Why Omega Healthcare REIT Is Blue-Chip Dividend Stock

By Monday, 29 July 2019 12:20 PM Current | Bio | Archive

In the world of investing, “blue chip” stocks are those that generally have a long history of safe and established dividends.

These stocks tend to be larger companies in terms of revenue and market capitalization which are a great starting point for those looking to buy a high-quality dividend stock. We define blue chip stocks as those that belong to at least one of the following groups: Dividend Achievers, Dividend Aristocrats, or Dividend Kings.

Omega Healthcare Investors (OHI) is a Dividend Achiever with a very high dividend yield above 7%. Shares of Omega are up just 5% this year, excluding dividends, while the S&P 500 has risen more than 20%, and is very close to its all-time highs.

In our view, this presents an opportunity for income investors as Omega continues to pay an outstanding dividend yield that is more than three times that of the 10-Year US Treasury rate. This makes Omega stock a high-yield blue chip stock for income investors.

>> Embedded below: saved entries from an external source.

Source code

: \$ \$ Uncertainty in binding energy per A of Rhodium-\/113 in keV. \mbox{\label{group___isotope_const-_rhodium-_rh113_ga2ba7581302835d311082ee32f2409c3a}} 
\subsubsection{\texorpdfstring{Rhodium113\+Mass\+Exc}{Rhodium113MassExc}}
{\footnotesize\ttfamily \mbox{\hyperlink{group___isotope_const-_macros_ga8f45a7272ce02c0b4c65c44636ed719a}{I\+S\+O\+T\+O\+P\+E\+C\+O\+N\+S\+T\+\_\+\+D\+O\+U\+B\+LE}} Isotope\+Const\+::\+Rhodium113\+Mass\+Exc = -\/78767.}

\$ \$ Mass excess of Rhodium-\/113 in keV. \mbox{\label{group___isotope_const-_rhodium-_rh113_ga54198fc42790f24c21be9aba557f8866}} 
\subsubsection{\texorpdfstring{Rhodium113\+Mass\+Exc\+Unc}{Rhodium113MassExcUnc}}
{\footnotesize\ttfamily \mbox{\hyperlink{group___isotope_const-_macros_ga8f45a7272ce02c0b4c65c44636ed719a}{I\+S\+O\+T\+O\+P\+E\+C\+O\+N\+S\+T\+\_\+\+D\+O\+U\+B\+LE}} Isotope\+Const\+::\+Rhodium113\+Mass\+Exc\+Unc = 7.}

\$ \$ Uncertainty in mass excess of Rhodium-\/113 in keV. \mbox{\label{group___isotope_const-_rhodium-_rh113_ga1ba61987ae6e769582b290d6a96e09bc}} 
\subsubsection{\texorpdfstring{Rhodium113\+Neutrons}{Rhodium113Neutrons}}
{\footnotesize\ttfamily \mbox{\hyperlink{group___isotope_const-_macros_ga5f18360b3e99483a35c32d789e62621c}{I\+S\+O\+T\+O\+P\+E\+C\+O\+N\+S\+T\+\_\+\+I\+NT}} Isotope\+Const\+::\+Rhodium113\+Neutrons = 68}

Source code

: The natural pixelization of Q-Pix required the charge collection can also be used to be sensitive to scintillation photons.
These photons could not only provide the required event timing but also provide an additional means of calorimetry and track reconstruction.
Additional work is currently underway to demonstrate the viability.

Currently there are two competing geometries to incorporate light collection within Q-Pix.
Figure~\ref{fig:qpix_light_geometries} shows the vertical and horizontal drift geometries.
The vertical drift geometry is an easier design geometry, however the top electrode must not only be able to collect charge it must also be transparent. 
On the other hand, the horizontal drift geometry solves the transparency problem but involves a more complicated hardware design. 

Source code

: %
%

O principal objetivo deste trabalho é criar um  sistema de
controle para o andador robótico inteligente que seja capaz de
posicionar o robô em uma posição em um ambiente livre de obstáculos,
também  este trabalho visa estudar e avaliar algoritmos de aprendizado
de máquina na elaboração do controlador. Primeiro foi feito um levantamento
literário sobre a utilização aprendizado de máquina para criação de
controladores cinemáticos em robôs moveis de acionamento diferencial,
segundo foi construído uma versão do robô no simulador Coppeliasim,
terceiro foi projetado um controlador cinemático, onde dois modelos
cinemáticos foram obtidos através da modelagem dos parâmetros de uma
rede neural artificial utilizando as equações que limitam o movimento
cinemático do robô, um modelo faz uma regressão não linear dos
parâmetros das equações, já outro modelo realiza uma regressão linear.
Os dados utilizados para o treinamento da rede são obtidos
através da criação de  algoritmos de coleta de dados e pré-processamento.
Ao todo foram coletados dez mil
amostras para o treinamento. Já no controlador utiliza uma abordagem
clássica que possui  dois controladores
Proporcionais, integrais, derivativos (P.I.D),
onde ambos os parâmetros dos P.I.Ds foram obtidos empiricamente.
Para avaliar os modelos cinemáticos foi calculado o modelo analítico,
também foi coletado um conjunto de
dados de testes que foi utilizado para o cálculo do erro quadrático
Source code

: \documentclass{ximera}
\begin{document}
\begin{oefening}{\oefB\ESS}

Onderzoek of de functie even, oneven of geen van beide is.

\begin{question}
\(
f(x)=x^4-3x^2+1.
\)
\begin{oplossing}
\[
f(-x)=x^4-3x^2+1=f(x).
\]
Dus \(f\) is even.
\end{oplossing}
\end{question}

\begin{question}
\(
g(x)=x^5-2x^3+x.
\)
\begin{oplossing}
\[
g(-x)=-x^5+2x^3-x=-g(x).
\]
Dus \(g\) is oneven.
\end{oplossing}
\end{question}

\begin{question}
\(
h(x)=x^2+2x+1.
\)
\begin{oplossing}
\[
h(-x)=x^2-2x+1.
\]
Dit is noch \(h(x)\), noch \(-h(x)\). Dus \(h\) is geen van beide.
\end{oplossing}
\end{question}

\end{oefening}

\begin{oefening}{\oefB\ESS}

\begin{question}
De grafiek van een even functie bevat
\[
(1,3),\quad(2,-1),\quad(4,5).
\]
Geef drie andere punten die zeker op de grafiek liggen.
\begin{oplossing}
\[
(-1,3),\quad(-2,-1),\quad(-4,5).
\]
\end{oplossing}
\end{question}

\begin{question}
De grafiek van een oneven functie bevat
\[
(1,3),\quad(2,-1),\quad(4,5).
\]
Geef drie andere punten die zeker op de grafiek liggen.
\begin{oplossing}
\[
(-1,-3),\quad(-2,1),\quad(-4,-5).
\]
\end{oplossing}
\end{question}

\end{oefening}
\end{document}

MedEquities Is The Next Leg Of Growth

Omega is a healthcare REIT that generates the vast majority of its revenue from skilled nursing facilities, while a small proportion is derived from senior housing developments. Thus, it is well-positioned to capitalize on the increasing population of Baby Boomers that retire each day in the US, many of which require long-term care. It was founded in 1992 and has a market capitalization of about $8 billion.

Success and growth in the REIT industry is all about scale, and to that end, Omega recently acquired MedEquities, a REIT that invests in healthcare properties and healthcare-related debt instruments. MedEquities focuses on acute, post-acute, and behavioral healthcare.

The May 2019 transaction, which was valued at about $600 million, provides meaningful benefits for Omega. Management believes it will add ~$0.05 to annual funds-from-operations, or FFO, while also providing Omega with nine new operators, diversifying its operator base. In addition, there are expected to be significant synergies once the acquisition is fully integrated, which should help boost margins over time for Omega.

We estimate Omega can grow at 4.5% without MedEquities, and its growth rate should improve further based upon closing the transaction due to additional scale and margin improvement.

The trust’s most recent quarter showed a fractional revenue increase year-over-year, coming in at $224 million in Q1. Omega saw two of its tenants move into bankruptcy recently, and management referred to its operating environment as “challenging” in the press release. However, the trust is combatting this with reducing operating expenses, including small workforce reductions.

FFO came in at $0.67 per share thanks to slightly lower earnings on a dollar basis, as well as a higher share count year-over-year. We see Omega earning $3.06 in FFO-per-share this year, which would be roughly congruent with what it earned last year thanks to these headwinds. In addition, this estimate excludes the impact of MedEquities.

High Dividend Yield Remains A Significant Draw

Omega pays a current dividend of $0.66 cents per quarter, or $2.64 annually. On the current share price under $37, Omega’s yield is a very impressive 7.2%. REITs are generally known for high yields, and Omega certainly doesn’t disappoint income investors.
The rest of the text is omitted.